Take the material below and output exactly the run of lines from the one containing "that aim to" down to the one containing "of the contrapositive", with both included.

(Given information):
....

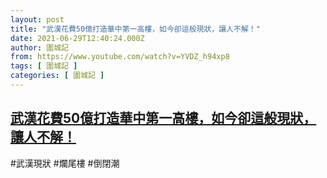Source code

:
 ```yaml
---
layout: post
title: "武漢花費50億打造華中第一高樓，如今卻這般現狀，讓人不解！"
date: 2021-06-29T12:40:24.000Z
author: 圍城記
from: https://www.youtube.com/watch?v=YVDZ_h94xp8
tags: [ 圍城記 ]
categories: [ 圍城記 ]
---
```

<!--1624970424000-->
[武漢花費50億打造華中第一高樓，如今卻這般現狀，讓人不解！](https://www.youtube.com/watch?v=YVDZ_h94xp8)
------

<div>
#武漢現狀 #爛尾樓 #倒閉潮
</div>
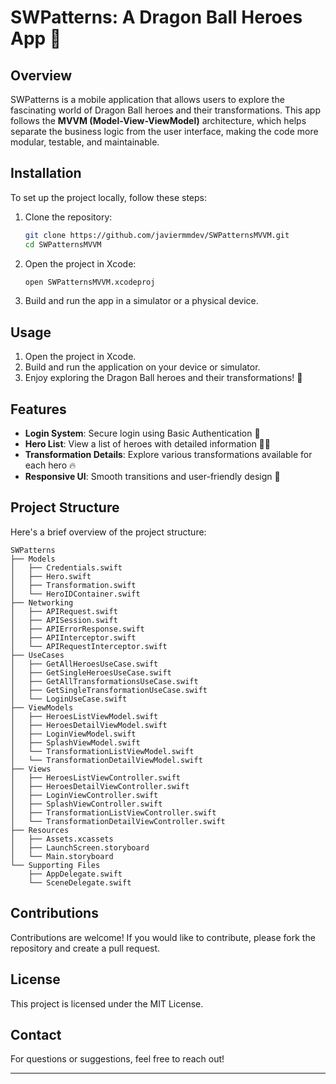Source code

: 
# SWPatterns: A Dragon Ball Heroes App 🌌

## Overview

SWPatterns is a mobile application that allows users to explore the fascinating world of Dragon Ball heroes and their transformations. This app follows the **MVVM (Model-View-ViewModel)** architecture, which helps separate the business logic from the user interface, making the code more modular, testable, and maintainable. 

## Installation

To set up the project locally, follow these steps:

1. Clone the repository:
    ```bash
    git clone https://github.com/javiermmdev/SWPatternsMVVM.git
    cd SWPatternsMVVM
    ```
2. Open the project in Xcode:
    ```bash
    open SWPatternsMVVM.xcodeproj
    ```
3. Build and run the app in a simulator or a physical device.

## Usage

1. Open the project in Xcode.
2. Build and run the application on your device or simulator.
3. Enjoy exploring the Dragon Ball heroes and their transformations! 🎉

## Features

- **Login System**: Secure login using Basic Authentication 🔐
- **Hero List**: View a list of heroes with detailed information 🦸‍♂️
- **Transformation Details**: Explore various transformations available for each hero 🔥
- **Responsive UI**: Smooth transitions and user-friendly design 📱


## Project Structure

Here's a brief overview of the project structure:

```
SWPatterns
├── Models
│   ├── Credentials.swift
│   ├── Hero.swift
│   ├── Transformation.swift
│   └── HeroIDContainer.swift
├── Networking
│   ├── APIRequest.swift
│   ├── APISession.swift
│   ├── APIErrorResponse.swift
│   ├── APIInterceptor.swift
│   └── APIRequestInterceptor.swift
├── UseCases
│   ├── GetAllHeroesUseCase.swift
│   ├── GetSingleHeroesUseCase.swift
│   ├── GetAllTransformationsUseCase.swift
│   ├── GetSingleTransformationUseCase.swift
│   └── LoginUseCase.swift
├── ViewModels
│   ├── HeroesListViewModel.swift
│   ├── HeroesDetailViewModel.swift
│   ├── LoginViewModel.swift
│   ├── SplashViewModel.swift
│   └── TransformationListViewModel.swift
│   └── TransformationDetailViewModel.swift
├── Views
│   ├── HeroesListViewController.swift
│   ├── HeroesDetailViewController.swift
│   ├── LoginViewController.swift
│   ├── SplashViewController.swift
│   ├── TransformationListViewController.swift
│   └── TransformationDetailViewController.swift
├── Resources
│   ├── Assets.xcassets
│   ├── LaunchScreen.storyboard
│   └── Main.storyboard
└── Supporting Files
    ├── AppDelegate.swift
    └── SceneDelegate.swift
```

## Contributions

Contributions are welcome! If you would like to contribute, please fork the repository and create a pull request.

## License

This project is licensed under the MIT License.

## Contact

For questions or suggestions, feel free to reach out!

---
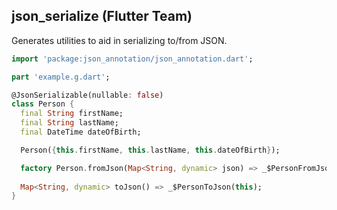 ## json_serialize (Flutter Team)

Generates utilities to aid in serializing to/from JSON.

```dart
import 'package:json_annotation/json_annotation.dart';

part 'example.g.dart';

@JsonSerializable(nullable: false)
class Person {
  final String firstName;
  final String lastName;
  final DateTime dateOfBirth;

  Person({this.firstName, this.lastName, this.dateOfBirth});

  factory Person.fromJson(Map<String, dynamic> json) => _$PersonFromJson(json);
  
  Map<String, dynamic> toJson() => _$PersonToJson(this);
}
```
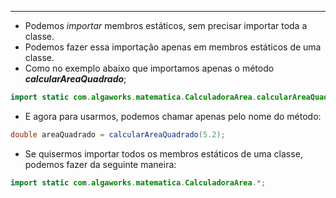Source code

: ___
- Podemos *importar* membros estáticos, sem precisar importar toda a classe.
- Podemos fazer essa importação apenas em membros estáticos de uma classe.
- Como no exemplo abaixo que importamos apenas o método ***calcularAreaQuadrado***;
```java
import static com.algaworks.matematica.CalculadoraArea.calcularAreaQuadrado;
```
- E agora para usarmos, podemos chamar apenas pelo nome do método:
```java
double areaQuadrado = calcularAreaQuadrado(5.2);
```
- Se quisermos importar todos os membros estáticos de uma classe, podemos fazer da seguinte maneira:
```java
import static com.algaworks.matematica.CalculadoraArea.*;
```
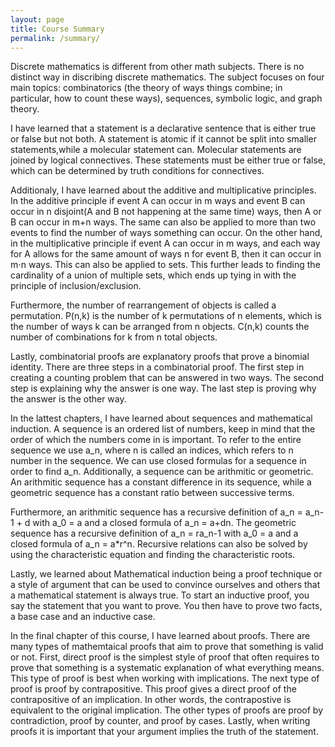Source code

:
 ```yaml
---
layout: page
title: Course Summary
permalink: /summary/
---
```


Discrete mathematics is different from other math subjects. There is no distinct way in discribing discrete 
mathematics. The subject focuses on four main topics: combinatorics (the theory of ways things combine; in 
particular, how to count these ways), sequences, symbolic logic, and graph theory. 

I have learned that a statement is a declarative sentence that is either true or false but not both. A statement is atomic if it 
cannot be split into smaller statements,while a molecular statement can. Molecular statements are joined by 
logical connectives. These statements must be either true or false, which can be determined by truth conditions
for connectives.

Additionaly, I have learned about the additive and multiplicative principles. In the additive principle if event 
A can occur in m ways and event B can occur in n disjoint(A and B not happening at the same time) ways, then A 
or B can occur in m+n ways. The same can also be applied to more than two events to find the number of ways 
something can occur. On the other hand, in the multiplicative principle if event A can occur in m ways, and
each way for A allows for the same amount of ways n for event B, then it can occur in m⋅n ways. This can also 
be applied to sets. This further leads to finding the cardinality of a union of multiple sets, which ends up
tying in with the principle of inclusion/exclusion.

Furthermore, the number of rearrangement of objects is called a permutation. P(n,k) is the number of k permutations 
of n elements, which is the number of ways k can be arranged from n objects. C(n,k) counts the number of combinations 
for k from n total objects.

Lastly, combinatorial proofs are explanatory proofs that prove a binomial identity. There are three steps in a 
combinatorial proof. The first step in creating a counting problem that can be answered in two ways. The second
step is explaining why the answer is one way. The last step is proving why the answer is the other way. 

In the lattest chapters, I have learned about sequences and mathematical induction. A sequence is an ordered list
of numbers, keep in mind that the order of which the numbers come in is important. To refer to the entire sequence
we use a_n, where n is called an indices, which refers to n number in the sequence. We can use closed formulas for
a sequence in order to find a_n. Additionally, a sequence can be arithmitic or geometric. An arithmitic sequence 
has a constant difference in its sequence, while a geometric sequence has a constant ratio between successive terms.

Furthermore, an arithmitic sequence has a recursive definition of a_n = a_n-1 + d with a_0 = a and a closed formula
of a_n = a+dn. The geometric sequence has a recursive definition of a_n = ra_n-1 with a_0 = a and a closed formula
of a_n = a*r^n. Recursive relations can also be solved by using the characteristic equation and finding the
characteristic roots.

Lastly, we learned about Mathematical induction being a proof technique or a style of argument that can be used
to convince ourselves and others that a mathematical statement is always true. To start an inductive proof, you
say the statement that you want to prove. You then have to prove two facts, a base case and an inductive case.

In the final chapter of this course, I have learned about proofs. There are many types of mathemtaical proofs
that aim to prove that something is valid or not. First, direct proof is the simplest style of proof that often
requires to prove that something is a systematic explanation of what everything means. This type of proof is best 
when working with implications. The next type of proof is proof by contrapositive. This proof gives a direct proof 
of the contrapositive of an implication. In other words, the contrapostive is equivalent to the original implication.
The other types of proofs are proof by contradiction, proof by counter, and proof by cases. Lastly, when writing 
proofs it is important that your argument implies the truth of the statement.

....

(Answer):
that aim to prove that something is valid or not. First, direct proof is the simplest style of proof that often
requires to prove that something is a systematic explanation of what everything means. This type of proof is best 
when working with implications. The next type of proof is proof by contrapositive. This proof gives a direct proof 
of the contrapositive of an implication. In other words, the contrapostive is equivalent to the original implication.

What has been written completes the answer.